Which of the lines below mention the word "building"? Pull each one out.

(Input for this task)

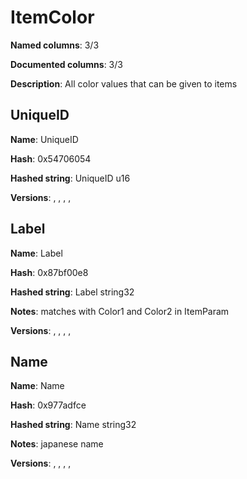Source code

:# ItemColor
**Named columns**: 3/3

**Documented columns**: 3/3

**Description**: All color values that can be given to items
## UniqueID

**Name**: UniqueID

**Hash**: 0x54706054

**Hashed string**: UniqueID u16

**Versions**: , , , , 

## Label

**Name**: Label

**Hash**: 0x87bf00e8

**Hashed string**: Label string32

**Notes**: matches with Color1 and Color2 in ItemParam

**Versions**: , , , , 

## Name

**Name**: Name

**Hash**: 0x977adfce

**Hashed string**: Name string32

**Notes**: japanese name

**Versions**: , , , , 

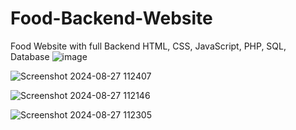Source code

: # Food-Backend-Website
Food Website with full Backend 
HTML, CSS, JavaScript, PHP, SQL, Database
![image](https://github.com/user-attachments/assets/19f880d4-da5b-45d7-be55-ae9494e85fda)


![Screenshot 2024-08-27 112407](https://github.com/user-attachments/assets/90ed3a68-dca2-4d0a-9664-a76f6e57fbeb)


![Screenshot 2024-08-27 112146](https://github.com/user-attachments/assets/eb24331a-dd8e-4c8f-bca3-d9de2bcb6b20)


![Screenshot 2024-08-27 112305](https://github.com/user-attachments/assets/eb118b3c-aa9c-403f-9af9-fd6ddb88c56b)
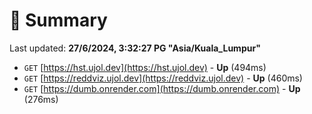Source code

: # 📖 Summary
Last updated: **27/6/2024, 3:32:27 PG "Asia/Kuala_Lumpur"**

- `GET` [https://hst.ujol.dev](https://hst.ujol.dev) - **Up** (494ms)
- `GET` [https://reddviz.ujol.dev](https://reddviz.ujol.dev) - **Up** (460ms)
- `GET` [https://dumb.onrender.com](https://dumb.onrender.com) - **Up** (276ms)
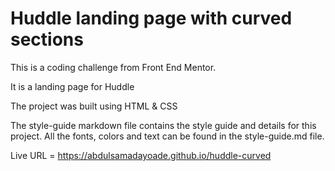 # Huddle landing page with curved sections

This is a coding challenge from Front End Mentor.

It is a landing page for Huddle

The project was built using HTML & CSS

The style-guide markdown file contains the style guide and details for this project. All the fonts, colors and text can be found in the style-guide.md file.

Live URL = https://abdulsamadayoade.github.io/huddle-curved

(End Input for this task)
(Input for this task)

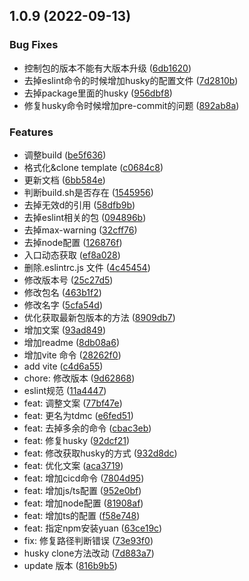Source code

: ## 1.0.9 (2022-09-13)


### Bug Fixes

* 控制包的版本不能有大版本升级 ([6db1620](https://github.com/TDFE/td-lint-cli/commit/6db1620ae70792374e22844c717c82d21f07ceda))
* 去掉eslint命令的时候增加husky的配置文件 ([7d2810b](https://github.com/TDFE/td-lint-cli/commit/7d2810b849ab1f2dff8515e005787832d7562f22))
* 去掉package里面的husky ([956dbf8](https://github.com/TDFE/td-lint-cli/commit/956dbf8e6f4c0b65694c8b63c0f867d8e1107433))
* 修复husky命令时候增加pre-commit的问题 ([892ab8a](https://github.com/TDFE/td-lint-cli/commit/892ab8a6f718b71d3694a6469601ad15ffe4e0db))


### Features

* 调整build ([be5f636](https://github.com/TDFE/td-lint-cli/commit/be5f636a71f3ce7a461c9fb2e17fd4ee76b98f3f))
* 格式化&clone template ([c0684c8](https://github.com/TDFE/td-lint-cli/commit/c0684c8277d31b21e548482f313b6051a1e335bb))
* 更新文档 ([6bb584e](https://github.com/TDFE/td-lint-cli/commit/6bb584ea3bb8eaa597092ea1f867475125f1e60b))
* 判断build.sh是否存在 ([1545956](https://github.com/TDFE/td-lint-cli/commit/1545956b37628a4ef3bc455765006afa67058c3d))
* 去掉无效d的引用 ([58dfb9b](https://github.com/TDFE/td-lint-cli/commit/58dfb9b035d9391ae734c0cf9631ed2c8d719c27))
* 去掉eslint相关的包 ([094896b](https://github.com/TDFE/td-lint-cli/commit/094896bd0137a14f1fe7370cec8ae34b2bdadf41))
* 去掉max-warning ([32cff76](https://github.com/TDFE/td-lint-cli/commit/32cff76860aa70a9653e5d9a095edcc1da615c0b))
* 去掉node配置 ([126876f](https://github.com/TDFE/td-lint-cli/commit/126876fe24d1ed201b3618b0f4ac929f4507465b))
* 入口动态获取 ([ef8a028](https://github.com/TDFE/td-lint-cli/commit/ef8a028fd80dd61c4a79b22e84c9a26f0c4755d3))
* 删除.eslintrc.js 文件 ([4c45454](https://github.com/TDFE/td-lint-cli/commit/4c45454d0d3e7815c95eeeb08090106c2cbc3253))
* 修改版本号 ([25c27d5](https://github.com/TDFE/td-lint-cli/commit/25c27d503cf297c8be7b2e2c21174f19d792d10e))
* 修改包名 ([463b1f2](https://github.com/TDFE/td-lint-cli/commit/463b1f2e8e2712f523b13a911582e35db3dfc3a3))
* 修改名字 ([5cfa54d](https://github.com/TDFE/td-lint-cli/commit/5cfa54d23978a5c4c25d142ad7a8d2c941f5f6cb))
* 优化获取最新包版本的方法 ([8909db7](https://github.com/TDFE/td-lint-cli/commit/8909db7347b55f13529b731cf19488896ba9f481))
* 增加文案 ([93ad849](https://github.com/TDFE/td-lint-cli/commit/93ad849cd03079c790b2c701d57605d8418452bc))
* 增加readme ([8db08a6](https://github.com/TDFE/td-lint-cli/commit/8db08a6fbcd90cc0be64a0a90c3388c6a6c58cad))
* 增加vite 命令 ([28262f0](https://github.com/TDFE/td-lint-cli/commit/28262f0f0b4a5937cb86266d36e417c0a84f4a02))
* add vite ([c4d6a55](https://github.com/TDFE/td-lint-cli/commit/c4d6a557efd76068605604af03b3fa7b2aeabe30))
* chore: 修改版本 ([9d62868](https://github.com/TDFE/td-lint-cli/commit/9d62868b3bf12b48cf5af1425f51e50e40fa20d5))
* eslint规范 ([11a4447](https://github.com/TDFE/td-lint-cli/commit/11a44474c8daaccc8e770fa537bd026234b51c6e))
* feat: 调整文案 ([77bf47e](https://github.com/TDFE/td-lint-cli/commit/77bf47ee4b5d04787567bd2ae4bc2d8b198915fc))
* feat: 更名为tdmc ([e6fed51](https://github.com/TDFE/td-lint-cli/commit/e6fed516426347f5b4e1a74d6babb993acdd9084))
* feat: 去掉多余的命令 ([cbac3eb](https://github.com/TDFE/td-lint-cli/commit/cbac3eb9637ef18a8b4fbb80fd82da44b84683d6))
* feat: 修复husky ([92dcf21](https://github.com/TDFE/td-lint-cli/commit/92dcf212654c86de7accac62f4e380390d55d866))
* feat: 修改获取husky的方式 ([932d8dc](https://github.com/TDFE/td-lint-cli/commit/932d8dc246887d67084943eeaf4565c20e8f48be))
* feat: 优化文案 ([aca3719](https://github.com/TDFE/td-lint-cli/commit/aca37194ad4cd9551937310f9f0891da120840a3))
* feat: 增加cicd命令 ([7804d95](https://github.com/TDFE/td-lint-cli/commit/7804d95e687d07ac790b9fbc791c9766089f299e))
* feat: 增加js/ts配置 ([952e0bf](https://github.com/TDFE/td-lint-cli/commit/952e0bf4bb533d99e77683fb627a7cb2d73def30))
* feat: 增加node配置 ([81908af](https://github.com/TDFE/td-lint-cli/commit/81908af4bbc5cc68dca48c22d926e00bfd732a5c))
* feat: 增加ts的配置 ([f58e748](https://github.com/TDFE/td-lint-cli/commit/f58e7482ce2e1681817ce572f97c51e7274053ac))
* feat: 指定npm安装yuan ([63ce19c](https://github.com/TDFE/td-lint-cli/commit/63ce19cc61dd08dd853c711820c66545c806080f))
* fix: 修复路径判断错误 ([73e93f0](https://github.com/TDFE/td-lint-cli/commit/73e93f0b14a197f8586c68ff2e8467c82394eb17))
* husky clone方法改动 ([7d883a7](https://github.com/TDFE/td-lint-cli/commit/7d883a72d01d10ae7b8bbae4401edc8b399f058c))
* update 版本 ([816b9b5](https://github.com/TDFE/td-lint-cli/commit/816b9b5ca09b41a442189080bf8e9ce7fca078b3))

(End Input for this task)
(Input for this task)

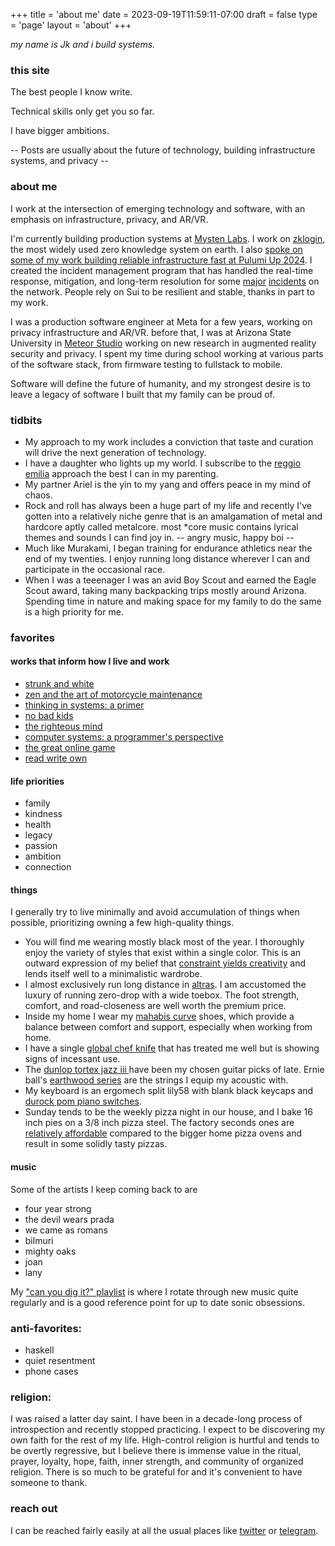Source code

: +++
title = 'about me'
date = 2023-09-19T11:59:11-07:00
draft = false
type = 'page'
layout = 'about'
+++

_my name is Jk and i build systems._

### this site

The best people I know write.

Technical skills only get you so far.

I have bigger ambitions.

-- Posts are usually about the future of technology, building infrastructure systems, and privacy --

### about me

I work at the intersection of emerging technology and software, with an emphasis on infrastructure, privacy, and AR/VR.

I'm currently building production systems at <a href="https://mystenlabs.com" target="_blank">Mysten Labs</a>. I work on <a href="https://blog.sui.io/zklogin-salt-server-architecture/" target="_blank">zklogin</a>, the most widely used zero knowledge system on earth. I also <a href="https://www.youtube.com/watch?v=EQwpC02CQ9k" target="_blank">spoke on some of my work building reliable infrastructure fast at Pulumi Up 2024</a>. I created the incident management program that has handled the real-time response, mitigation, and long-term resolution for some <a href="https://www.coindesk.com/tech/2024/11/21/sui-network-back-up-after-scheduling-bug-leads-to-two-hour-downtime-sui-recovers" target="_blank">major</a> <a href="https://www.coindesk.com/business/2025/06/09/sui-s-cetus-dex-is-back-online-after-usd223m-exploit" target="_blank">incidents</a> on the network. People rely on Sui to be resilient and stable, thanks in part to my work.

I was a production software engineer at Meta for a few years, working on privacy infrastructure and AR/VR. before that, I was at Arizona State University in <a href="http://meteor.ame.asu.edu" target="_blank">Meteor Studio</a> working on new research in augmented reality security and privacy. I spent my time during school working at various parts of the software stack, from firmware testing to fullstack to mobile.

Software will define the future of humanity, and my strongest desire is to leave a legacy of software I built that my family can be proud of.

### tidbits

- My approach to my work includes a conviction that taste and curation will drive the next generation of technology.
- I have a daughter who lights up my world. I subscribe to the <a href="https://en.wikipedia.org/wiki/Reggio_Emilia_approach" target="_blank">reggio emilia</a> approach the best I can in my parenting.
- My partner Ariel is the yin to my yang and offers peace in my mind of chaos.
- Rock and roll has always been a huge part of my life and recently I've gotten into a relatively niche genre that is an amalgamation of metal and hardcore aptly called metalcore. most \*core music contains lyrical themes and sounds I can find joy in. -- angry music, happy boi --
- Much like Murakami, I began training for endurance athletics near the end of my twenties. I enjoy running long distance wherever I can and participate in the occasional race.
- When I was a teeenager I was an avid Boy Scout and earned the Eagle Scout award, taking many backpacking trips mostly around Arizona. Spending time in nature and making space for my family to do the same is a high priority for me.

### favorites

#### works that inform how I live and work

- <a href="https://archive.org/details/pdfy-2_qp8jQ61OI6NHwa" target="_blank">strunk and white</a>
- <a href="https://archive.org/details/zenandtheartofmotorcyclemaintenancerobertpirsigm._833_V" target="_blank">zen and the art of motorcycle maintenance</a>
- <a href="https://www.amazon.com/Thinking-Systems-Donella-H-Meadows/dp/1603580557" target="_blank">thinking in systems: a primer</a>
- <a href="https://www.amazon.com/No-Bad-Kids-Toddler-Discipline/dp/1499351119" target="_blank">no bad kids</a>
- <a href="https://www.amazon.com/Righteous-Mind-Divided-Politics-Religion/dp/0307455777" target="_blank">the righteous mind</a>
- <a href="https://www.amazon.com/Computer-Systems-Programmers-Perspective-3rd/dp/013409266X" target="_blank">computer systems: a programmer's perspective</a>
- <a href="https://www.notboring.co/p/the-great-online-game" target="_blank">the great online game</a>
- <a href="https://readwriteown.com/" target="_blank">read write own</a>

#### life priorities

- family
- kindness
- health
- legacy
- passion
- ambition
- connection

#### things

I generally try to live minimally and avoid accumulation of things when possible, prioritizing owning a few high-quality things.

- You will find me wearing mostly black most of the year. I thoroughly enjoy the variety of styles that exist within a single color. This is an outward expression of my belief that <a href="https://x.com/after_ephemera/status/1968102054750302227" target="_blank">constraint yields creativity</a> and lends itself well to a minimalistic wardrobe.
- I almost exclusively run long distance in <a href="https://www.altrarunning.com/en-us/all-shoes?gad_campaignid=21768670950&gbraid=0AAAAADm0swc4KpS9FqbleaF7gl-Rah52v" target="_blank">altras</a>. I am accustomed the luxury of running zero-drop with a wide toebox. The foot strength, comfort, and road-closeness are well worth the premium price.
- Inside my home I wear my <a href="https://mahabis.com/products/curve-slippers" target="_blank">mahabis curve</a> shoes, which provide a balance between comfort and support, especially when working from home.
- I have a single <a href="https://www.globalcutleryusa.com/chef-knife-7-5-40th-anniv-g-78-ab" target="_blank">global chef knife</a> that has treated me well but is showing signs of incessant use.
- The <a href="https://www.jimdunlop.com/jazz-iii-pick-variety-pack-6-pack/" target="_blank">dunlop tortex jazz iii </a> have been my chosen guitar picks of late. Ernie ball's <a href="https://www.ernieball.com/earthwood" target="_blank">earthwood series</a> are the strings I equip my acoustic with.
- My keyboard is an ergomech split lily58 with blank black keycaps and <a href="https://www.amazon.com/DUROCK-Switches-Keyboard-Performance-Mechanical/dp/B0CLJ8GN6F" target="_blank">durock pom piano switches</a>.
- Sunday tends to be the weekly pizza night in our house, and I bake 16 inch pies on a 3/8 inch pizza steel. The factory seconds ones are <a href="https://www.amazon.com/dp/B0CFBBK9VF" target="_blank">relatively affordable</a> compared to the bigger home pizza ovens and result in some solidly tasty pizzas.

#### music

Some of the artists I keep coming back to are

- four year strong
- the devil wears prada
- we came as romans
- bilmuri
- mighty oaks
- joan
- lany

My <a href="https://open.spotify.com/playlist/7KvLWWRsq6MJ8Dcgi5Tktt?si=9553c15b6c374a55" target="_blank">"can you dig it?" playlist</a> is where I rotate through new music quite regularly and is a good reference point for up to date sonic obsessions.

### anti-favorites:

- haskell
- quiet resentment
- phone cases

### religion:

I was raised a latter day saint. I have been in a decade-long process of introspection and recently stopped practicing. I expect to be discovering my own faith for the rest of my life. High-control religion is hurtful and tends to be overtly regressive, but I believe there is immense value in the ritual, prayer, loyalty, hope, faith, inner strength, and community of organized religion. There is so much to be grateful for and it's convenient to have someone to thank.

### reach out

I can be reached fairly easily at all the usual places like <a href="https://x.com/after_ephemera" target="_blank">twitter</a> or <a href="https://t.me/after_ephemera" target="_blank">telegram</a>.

(End Input for this task)

→ **Result of the exercise**:
-- Posts are usually about the future of technology, building infrastructure systems, and privacy --
I'm currently building production systems at <a href="https://mystenlabs.com" target="_blank">Mysten Labs</a>. I work on <a href="https://blog.sui.io/zklogin-salt-server-architecture/" target="_blank">zklogin</a>, the most widely used zero knowledge system on earth. I also <a href="https://www.youtube.com/watch?v=EQwpC02CQ9k" target="_blank">spoke on some of my work building reliable infrastructure fast at Pulumi Up 2024</a>. I created the incident management program that has handled the real-time response, mitigation, and long-term resolution for some <a href="https://www.coindesk.com/tech/2024/11/21/sui-network-back-up-after-scheduling-bug-leads-to-two-hour-downtime-sui-recovers" target="_blank">major</a> <a href="https://www.coindesk.com/business/2025/06/09/sui-s-cetus-dex-is-back-online-after-usd223m-exploit" target="_blank">incidents</a> on the network. People rely on Sui to be resilient and stable, thanks in part to my work.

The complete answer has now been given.